** EXERCISE BRIEF **
In the data below, one line contains "movie gender results](results/movie-gender-results.png)" and a later one contains "The second question". Print both, with every line between them, exactly and alone.

** GIVEN INFORMATION **
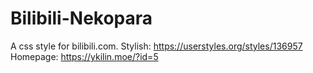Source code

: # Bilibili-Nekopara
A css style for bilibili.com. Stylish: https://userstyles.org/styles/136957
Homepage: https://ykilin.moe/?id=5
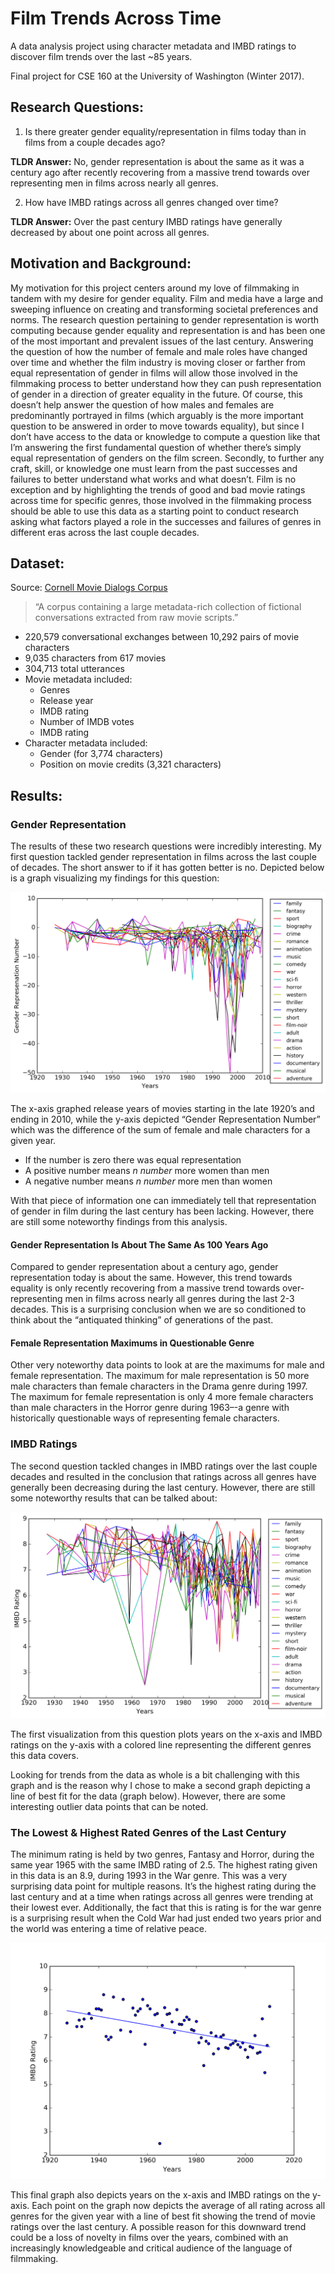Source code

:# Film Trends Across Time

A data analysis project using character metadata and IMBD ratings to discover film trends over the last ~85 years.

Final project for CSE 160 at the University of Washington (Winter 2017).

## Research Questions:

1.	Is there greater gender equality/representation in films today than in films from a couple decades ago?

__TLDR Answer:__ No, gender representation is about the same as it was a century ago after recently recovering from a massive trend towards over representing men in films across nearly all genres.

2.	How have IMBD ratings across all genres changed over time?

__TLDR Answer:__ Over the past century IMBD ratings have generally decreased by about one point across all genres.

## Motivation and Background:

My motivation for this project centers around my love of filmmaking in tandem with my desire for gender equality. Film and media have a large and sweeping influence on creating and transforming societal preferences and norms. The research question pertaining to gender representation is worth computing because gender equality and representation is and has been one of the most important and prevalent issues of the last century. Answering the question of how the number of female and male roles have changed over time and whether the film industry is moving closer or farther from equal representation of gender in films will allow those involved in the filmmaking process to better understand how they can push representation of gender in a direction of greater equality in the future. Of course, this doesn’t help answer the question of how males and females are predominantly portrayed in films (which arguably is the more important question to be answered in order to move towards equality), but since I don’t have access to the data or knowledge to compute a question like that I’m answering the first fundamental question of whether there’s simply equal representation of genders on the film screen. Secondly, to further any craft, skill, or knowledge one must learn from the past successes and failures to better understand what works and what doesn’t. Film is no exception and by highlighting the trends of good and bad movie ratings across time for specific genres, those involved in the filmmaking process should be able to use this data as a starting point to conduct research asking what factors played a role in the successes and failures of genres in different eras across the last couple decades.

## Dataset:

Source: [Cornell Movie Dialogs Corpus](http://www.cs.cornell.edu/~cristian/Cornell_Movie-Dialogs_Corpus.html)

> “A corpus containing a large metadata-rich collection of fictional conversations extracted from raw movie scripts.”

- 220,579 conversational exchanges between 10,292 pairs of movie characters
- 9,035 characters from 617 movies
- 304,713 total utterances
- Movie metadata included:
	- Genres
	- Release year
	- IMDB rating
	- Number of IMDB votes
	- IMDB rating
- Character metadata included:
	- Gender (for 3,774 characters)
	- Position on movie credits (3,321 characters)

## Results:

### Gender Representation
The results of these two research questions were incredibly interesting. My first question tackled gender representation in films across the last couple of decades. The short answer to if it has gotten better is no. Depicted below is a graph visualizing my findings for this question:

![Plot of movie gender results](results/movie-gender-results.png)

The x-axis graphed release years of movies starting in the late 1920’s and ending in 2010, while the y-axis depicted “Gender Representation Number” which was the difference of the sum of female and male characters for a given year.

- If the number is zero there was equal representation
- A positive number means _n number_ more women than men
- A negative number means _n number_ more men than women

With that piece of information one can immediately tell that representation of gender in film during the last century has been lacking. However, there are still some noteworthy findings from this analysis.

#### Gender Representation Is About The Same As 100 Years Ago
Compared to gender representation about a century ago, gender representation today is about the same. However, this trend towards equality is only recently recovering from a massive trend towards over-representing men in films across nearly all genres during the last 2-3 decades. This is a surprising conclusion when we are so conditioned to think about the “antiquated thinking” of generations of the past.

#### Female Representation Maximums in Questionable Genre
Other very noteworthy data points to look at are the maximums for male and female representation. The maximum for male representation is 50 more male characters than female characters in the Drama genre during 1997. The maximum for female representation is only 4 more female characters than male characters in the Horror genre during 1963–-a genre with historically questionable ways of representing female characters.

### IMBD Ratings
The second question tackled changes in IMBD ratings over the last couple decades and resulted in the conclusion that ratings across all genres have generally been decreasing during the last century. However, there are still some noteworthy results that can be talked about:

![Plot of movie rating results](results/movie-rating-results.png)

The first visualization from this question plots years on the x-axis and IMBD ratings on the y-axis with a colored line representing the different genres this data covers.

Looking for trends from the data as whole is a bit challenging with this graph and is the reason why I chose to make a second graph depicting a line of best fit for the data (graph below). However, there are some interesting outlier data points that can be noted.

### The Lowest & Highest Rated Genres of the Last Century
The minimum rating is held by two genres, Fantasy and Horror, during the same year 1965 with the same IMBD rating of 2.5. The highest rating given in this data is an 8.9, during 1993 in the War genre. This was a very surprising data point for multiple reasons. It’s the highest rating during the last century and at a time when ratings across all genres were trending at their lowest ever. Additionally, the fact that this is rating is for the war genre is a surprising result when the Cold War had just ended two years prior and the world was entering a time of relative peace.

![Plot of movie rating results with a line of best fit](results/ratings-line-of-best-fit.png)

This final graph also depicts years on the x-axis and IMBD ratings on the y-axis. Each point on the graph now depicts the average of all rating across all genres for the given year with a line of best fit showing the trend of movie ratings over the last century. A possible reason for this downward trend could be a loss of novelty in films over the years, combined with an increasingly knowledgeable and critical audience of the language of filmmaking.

** SOLUTION **
![Plot of movie gender results](results/movie-gender-results.png)

The x-axis graphed release years of movies starting in the late 1920’s and ending in 2010, while the y-axis depicted “Gender Representation Number” which was the difference of the sum of female and male characters for a given year.

- If the number is zero there was equal representation
- A positive number means _n number_ more women than men
- A negative number means _n number_ more men than women

With that piece of information one can immediately tell that representation of gender in film during the last century has been lacking. However, there are still some noteworthy findings from this analysis.

#### Gender Representation Is About The Same As 100 Years Ago
Compared to gender representation about a century ago, gender representation today is about the same. However, this trend towards equality is only recently recovering from a massive trend towards over-representing men in films across nearly all genres during the last 2-3 decades. This is a surprising conclusion when we are so conditioned to think about the “antiquated thinking” of generations of the past.

#### Female Representation Maximums in Questionable Genre
Other very noteworthy data points to look at are the maximums for male and female representation. The maximum for male representation is 50 more male characters than female characters in the Drama genre during 1997. The maximum for female representation is only 4 more female characters than male characters in the Horror genre during 1963–-a genre with historically questionable ways of representing female characters.

### IMBD Ratings
The second question tackled changes in IMBD ratings over the last couple decades and resulted in the conclusion that ratings across all genres have generally been decreasing during the last century. However, there are still some noteworthy results that can be talked about:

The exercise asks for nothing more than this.